#### To do:
Copy out every line in the entries below that includes "lieu".
<<<<
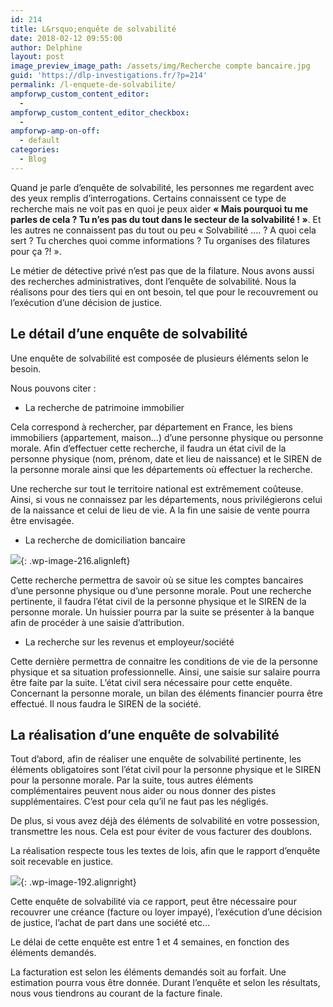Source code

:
 ```yaml
---
id: 214
title: L&rsquo;enquête de solvabilité
date: 2018-02-12 09:55:00
author: Delphine
layout: post
image_preview_image_path: /assets/img/Recherche compte bancaire.jpg
guid: 'https://dlp-investigations.fr/?p=214'
permalink: /l-enquete-de-solvabilite/
ampforwp_custom_content_editor:
  -
ampforwp_custom_content_editor_checkbox:
  -
ampforwp-amp-on-off:
  - default
categories:
  - Blog
---
```


Quand je parle d’enqu&ecirc;te de solvabilit&eacute;, les personnes me regardent avec des yeux remplis d’interrogations. Certains connaissent ce type de recherche mais ne voit pas en quoi je peux aider **&laquo; Mais pourquoi tu me parles de cela ? Tu n’es pas du tout dans le secteur de la solvabilit&eacute; ! &raquo;**. Et les autres ne connaissent pas du tout ou peu &laquo; Solvabilit&eacute; …. ? A quoi cela sert ? Tu cherches quoi comme informations ? Tu organises des filatures pour &ccedil;a ?! &raquo;.<!--base32-c9gq6t9k68pp8vkhe4u78e1dc9gq6t9k68-base32-->

Le m&eacute;tier de d&eacute;tective priv&eacute; n’est pas que de la filature. Nous avons aussi des recherches administratives, dont l’enqu&ecirc;te de solvabilit&eacute;. Nous la r&eacute;alisons pour des tiers qui en ont besoin, tel que pour le recouvrement ou l’ex&eacute;cution d’une d&eacute;cision de justice.

## Le d&eacute;tail d’une enqu&ecirc;te de solvabilit&eacute;

Une enqu&ecirc;te de solvabilit&eacute; est compos&eacute;e de plusieurs &eacute;l&eacute;ments selon le besoin.

Nous pouvons citer :

* La recherche de patrimoine immobilier

Cela correspond &agrave; rechercher, par d&eacute;partement en France, les biens immobiliers (appartement, maison…) d’une personne physique ou personne morale. Afin d’effectuer cette recherche, il faudra un &eacute;tat civil de la personne physique (nom, pr&eacute;nom, date et lieu de naissance) et le SIREN de la personne morale ainsi que les d&eacute;partements o&ugrave; effectuer la recherche.

Une recherche sur tout le territoire national est extr&ecirc;mement co&ucirc;teuse. Ainsi, si vous ne connaissez par les d&eacute;partements, nous privil&eacute;gierons celui de la naissance et celui de lieu de vie. A la fin une saisie de vente pourra &ecirc;tre envisag&eacute;e.

* La recherche de domiciliation bancaire

![](https://i0.wp.com/dlp-investigations.fr/wp-content/uploads/2018/02/Recherche-compte-bancaire.jpg?resize=154%2C109&amp;ssl=1){: .wp-image-216.alignleft}

Cette recherche permettra de savoir o&ugrave; se situe les comptes bancaires d’une personne physique ou d’une personne morale. Pout une recherche pertinente, il faudra l’&eacute;tat civil de la personne physique et le SIREN de la personne morale. Un huissier pourra par la suite se pr&eacute;senter &agrave; la banque afin de proc&eacute;der &agrave; une saisie d’attribution.

* La recherche sur les revenus et employeur/soci&eacute;t&eacute;

Cette derni&egrave;re permettra de connaitre les conditions de vie de la personne physique et sa situation professionnelle. Ainsi, une saisie sur salaire pourra &ecirc;tre faite par la suite. L’&eacute;tat civil sera n&eacute;cessaire pour cette enqu&ecirc;te. Concernant la personne morale, un bilan des &eacute;l&eacute;ments financier pourra &ecirc;tre effectu&eacute;. Il nous faudra le SIREN de la soci&eacute;t&eacute;.

## La r&eacute;alisation d’une enqu&ecirc;te de solvabilit&eacute;

Tout d’abord, afin de r&eacute;aliser une enqu&ecirc;te de solvabilit&eacute; pertinente, les &eacute;l&eacute;ments obligatoires sont l’&eacute;tat civil pour la personne physique et le SIREN pour la personne morale. Par la suite, tous autres &eacute;l&eacute;ments compl&eacute;mentaires peuvent nous aider ou nous donner des pistes suppl&eacute;mentaires. C’est pour cela qu’il ne faut pas les n&eacute;glig&eacute;s.

De plus, si vous avez d&eacute;j&agrave; des &eacute;l&eacute;ments de solvabilit&eacute; en votre possession, transmettre les nous. Cela est pour &eacute;viter de vous facturer des doublons.

La r&eacute;alisation respecte tous les textes de lois, afin que le rapport d’enqu&ecirc;te soit recevable en justice.

![](https://i0.wp.com/dlp-investigations.fr/wp-content/uploads/2018/01/CR.jpg?resize=175%2C116&amp;ssl=1){: .wp-image-192.alignright}

Cette enqu&ecirc;te de solvabilit&eacute; via ce rapport, peut &ecirc;tre n&eacute;cessaire pour recouvrer une cr&eacute;ance (facture ou loyer impay&eacute;), l’ex&eacute;cution d’une d&eacute;cision de justice, l’achat de part dans une soci&eacute;t&eacute; etc…

Le d&eacute;lai de cette enqu&ecirc;te est entre 1 et 4 semaines, en fonction des &eacute;l&eacute;ments demand&eacute;s.

La facturation est selon les &eacute;l&eacute;ments demand&eacute;s soit au forfait. Une estimation pourra vous &ecirc;tre donn&eacute;e. Durant l’enqu&ecirc;te et selon les r&eacute;sultats, nous vous tiendrons au courant de la facture finale.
>>>>
#### Response:
Cela correspond &agrave; rechercher, par d&eacute;partement en France, les biens immobiliers (appartement, maison…) d’une personne physique ou personne morale. Afin d’effectuer cette recherche, il faudra un &eacute;tat civil de la personne physique (nom, pr&eacute;nom, date et lieu de naissance) et le SIREN de la personne morale ainsi que les d&eacute;partements o&ugrave; effectuer la recherche.
Une recherche sur tout le territoire national est extr&ecirc;mement co&ucirc;teuse. Ainsi, si vous ne connaissez par les d&eacute;partements, nous privil&eacute;gierons celui de la naissance et celui de lieu de vie. A la fin une saisie de vente pourra &ecirc;tre envisag&eacute;e.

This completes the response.